Saturday, November 05, 2005

Religious Terrorists... From Today and 400 Years Ago

Captain Edmund Blackadder - "This Guy Fawkes bloke, do we let him off or what?"

As an American watching British television since at least the age of 10, I've resigned the fact that some cultural references go over my head.

Boxing Day was one. I sort-of got it after talking to some military guys who know one angle of the tradition.

Show jumping. "Cornonation Street". Boys' School literature (although the Michael Palin / Terry Jones parody series Ripping Yarns best show was the series opener, "Tomkinson's School Days" and is funny to me inspite of some of the lost subtlties of the genre). Cricket. I could come up with more. (However, I completely understand the appeal of kippers for breakfast... wonderful!)

Guy Fawkes Day also thuds on me as a cultural tradition. I've taken enough history classes to know the basics of the Gunpowder Plot, but the celebration of November 5th is elusive.

Bonfires. Fireworks. Effigies of Guy Fawkes carried about the neighborhood. Effigies of Fawkes (and some of the Pope!) burned.

So it's like Independance Day?

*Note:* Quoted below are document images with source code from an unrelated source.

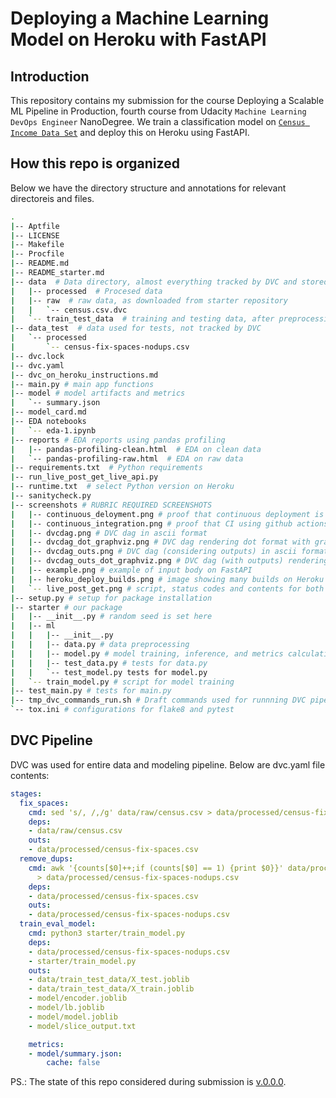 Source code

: # Deploying a Machine Learning Model on Heroku with FastAPI
## Introduction
This repository contains my submission for the course Deploying a Scalable ML Pipeline in Production, fourth course from Udacity `Machine Learning DevOps Engineer` NanoDegree. 
We train a classification model on [`Census Income Data Set`](https://archive.ics.uci.edu/ml/datasets/census+income) and deploy this on Heroku using FastAPI.

## How this repo is organized
Below we have the directory structure and annotations for relevant directoreis and files.
```bash
.
|-- Aptfile 
|-- LICENSE
|-- Makefile
|-- Procfile
|-- README.md
|-- README_starter.md
|-- data  # Data directory, almost everything tracked by DVC and stored on S3
|   |-- processed  # Procesed data
|   |-- raw  # raw data, as downloaded from starter repository
|   |   `-- census.csv.dvc
|   `-- train_test_data  # training and testing data, after preprocessing.
|-- data_test  # data used for tests, not tracked by DVC
|   `-- processed
|       `-- census-fix-spaces-nodups.csv
|-- dvc.lock
|-- dvc.yaml
|-- dvc_on_heroku_instructions.md
|-- main.py # main app functions
|-- model # model artifacts and metrics
|   `-- summary.json
|-- model_card.md
|-- EDA notebooks
|   `-- eda-1.ipynb
|-- reports # EDA reports using pandas profiling
|   |-- pandas-profiling-clean.html  # EDA on clean data
|   `-- pandas-profiling-raw.html  # EDA on raw data
|-- requirements.txt  # Python requirements
|-- run_live_post_get_live_api.py
|-- runtime.txt  # select Python version on Heroku
|-- sanitycheck.py
|-- screenshots # RUBRIC REQUIRED SCREENSHOTS
|   |-- continuous_deloyment.png # proof that continuous deployment is enabled on Heroku
|   |-- continuous_integration.png # proof that CI using github actions is set and passing
|   |-- dvcdag.png # DVC dag in ascii format
|   |-- dvcdag_dot_graphviz.png # DVC dag rendering dot format with graphviz
|   |-- dvcdag_outs.png # DVC dag (considering outputs) in ascii format
|   |-- dvcdag_outs_dot_graphviz.png # DVC dag (with outputs) rendering dot format with graphviz
|   |-- example.png # example of input body on FastAPI
|   |-- heroku_deploy_builds.png # image showing many builds on Heroku
|   `-- live_post_get.png # script, status codes and contents for both GET and POST METHODS
|-- setup.py # setup for package installation
|-- starter # our package
|   |-- __init__.py # random seed is set here
|   |-- ml
|   |   |-- __init__.py
|   |   |-- data.py # data preprocessing
|   |   |-- model.py # model training, inference, and metrics calculation
|   |   |-- test_data.py # tests for data.py
|   |   `-- test_model.py tests for model.py
|   `-- train_model.py # script for model training
|-- test_main.py # tests for main.py
|-- tmp_dvc_commands_run.sh # Draft commands used for runnning DVC pipeline (subsequent modifictaions were made directly on dvc.yaml file)
`-- tox.ini # configurations for flake8 and pytest 
```

## DVC Pipeline
DVC was used for entire data and modeling pipeline. Below are dvc.yaml file contents:
```yaml
stages:
  fix_spaces:
    cmd: sed 's/, /,/g' data/raw/census.csv > data/processed/census-fix-spaces.csv
    deps:
    - data/raw/census.csv
    outs:
    - data/processed/census-fix-spaces.csv
  remove_dups:
    cmd: awk '{counts[$0]++;if (counts[$0] == 1) {print $0}}' data/processed/census-fix-spaces.csv
      > data/processed/census-fix-spaces-nodups.csv
    deps:
    - data/processed/census-fix-spaces.csv
    outs:
    - data/processed/census-fix-spaces-nodups.csv
  train_eval_model:
    cmd: python3 starter/train_model.py
    deps:
    - data/processed/census-fix-spaces-nodups.csv
    - starter/train_model.py
    outs:
    - data/train_test_data/X_test.joblib
    - data/train_test_data/X_train.joblib
    - model/encoder.joblib
    - model/lb.joblib
    - model/model.joblib
    - model/slice_output.txt

    metrics:
    - model/summary.json:
        cache: false
```

PS.: The state of this repo considered during submission is [v.0.0.0](https://github.com/marcospiau/ml-devops-nanodegree-project-course-4/releases/tag/0.0.0).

No, not really... other than the fireworks, perhaps. So it would be like celebrating the capture and execution of Benedict Arnold? Maybe, but we haven't celebrated the death of a traitor for 400 years.

Best to go to a Brit for a little insight. We may not quite get it, but National Review's John Derbyshire connects the dots between oppressed Catholics at the beginning of the 17th century in England and today's radical Islamic terrorists.
Does any of this offer lessons to the many Muslims now living in Britain and America? Some commentators think so. Writing in the London Daily Telegraph a few days ago, Philip Johnston drew a parallel between the English Catholics of 1605 and the Muslims of present-day England. He congratulates his countrymen on their refusal to follow the jihadist bombings in London this year with a general persecution of Muslims: “As we remember once more the Fifth of November, let us also not forget what a frightened and intolerant society we once were and how far we have come in the intervening 400 years.”

I think Mr. Johnston’s self-satisfaction is misplaced. Muslims in present-day Britain enjoy full civil rights, and always have. The plotters of 1605 came from a background of decades of persecution, when Catholics had been dispossessed, exiled, hanged, and burned at the stake. Whatever you think of religious terrorism, Guy Fawkes’s grievances were real.

Pause for thought. We no longer live in the 17th century, and we've proven it. If we did, we would have seen a bloodbath in the streets in the days that followed September 11, 2001. There was no bloodbath in the streets.

However, there was dancing in the streets on September 11, 2001.